« Au XXe siècle, et notamment au cours des dernières décennies, l’acte qui consiste à se saisir de la nourriture, à l’avaler ou à l’utiliser de quelque autre manière prit et conserve une importance réelle dans les représentations et les actions conçues et menées par les artistes. Manger, ingérer de la nourriture ne peut être tenu pour un geste simple dont dépendrait la seule vie biologique.
Roland Barthes écrit : « Il y a d’un côté l’appétit naturel, qui est de l’ordre du besoin et de l’autre l’appétit de luxe, qui est de l’ordre du désir (…) Il faut mettre en scène, si l’on peut dire, le luxe du désir, amoureux ou gastronomique ». S’y mêlent d’autres enjeux qui font de l’acte de manger un fait social total, autour duquel on pourrait convoquer la chimie, la géographie, l’histoire, l’économie, la sociologie ou la politique (nous y ajouterons la symbolique, pensez au pain ou au vin).
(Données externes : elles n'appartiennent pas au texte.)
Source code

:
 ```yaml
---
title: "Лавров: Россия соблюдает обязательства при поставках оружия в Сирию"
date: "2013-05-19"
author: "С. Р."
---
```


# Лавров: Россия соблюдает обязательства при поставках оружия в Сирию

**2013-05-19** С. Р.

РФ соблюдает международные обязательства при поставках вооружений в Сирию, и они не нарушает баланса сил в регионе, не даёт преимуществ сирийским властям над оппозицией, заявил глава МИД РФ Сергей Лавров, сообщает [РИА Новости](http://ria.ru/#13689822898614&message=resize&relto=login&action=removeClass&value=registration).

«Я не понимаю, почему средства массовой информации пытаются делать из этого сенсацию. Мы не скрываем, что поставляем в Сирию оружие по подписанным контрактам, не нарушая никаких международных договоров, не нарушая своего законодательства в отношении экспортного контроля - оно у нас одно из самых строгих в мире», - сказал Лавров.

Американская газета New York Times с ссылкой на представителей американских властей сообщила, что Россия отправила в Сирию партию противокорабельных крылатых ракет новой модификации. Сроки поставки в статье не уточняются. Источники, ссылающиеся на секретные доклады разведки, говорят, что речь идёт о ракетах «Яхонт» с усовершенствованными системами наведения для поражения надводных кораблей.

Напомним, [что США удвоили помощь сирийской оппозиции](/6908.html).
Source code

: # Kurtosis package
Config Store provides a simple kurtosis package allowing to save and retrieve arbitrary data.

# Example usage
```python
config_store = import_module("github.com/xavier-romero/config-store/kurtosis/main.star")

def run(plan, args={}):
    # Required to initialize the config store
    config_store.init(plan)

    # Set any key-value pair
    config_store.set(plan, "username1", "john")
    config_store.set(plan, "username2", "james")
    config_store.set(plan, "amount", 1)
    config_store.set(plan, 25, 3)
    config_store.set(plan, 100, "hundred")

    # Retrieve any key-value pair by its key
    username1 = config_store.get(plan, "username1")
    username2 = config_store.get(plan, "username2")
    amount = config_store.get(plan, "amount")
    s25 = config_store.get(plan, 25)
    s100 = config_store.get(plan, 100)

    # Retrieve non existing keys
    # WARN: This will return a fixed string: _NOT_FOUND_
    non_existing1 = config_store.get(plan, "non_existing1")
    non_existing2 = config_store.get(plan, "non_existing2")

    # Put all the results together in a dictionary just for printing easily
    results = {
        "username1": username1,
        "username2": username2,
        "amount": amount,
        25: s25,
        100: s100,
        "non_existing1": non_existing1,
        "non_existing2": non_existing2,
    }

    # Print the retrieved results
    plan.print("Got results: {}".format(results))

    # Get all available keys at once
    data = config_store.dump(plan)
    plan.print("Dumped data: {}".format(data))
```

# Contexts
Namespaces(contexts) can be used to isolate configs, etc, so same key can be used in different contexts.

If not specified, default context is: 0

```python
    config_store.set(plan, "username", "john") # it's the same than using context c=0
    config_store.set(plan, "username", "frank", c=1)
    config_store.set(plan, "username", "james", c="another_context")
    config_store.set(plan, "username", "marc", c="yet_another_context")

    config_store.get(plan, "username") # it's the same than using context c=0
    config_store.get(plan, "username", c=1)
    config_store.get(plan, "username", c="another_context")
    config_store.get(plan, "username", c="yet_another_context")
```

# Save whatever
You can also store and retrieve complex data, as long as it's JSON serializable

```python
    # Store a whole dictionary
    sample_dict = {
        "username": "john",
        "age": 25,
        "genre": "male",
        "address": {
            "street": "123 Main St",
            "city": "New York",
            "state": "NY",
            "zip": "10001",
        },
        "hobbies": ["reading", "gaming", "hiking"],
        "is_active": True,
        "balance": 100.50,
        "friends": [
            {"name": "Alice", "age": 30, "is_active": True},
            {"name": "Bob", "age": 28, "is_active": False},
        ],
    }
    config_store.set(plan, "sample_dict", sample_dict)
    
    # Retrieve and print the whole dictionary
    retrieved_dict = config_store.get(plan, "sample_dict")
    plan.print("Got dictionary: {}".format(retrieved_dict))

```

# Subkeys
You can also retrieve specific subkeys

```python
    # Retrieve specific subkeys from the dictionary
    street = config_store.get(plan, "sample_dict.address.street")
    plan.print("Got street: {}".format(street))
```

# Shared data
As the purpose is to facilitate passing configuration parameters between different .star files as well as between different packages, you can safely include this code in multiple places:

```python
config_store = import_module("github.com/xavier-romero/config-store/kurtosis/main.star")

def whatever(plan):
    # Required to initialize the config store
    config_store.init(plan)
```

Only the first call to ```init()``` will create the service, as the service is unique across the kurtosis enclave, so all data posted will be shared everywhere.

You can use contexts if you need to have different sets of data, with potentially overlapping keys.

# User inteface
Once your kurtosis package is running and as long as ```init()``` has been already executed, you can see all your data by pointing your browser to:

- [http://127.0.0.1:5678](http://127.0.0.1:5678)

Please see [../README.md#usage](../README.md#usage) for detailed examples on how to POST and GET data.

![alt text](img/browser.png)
C’est sans doute pourquoi les artistes se sont, depuis toujours, sentis concernés par la nourriture et les manières de la consommer qui en découlent ».
Maurice Fréchuret (Ordres et désordres de la nourriture, Catalogue de l’exposition Hors d’œuvres, capcMusée d’art contemporain de Bordeaux, 9/10/04 - 13/02/05, Fage éditions)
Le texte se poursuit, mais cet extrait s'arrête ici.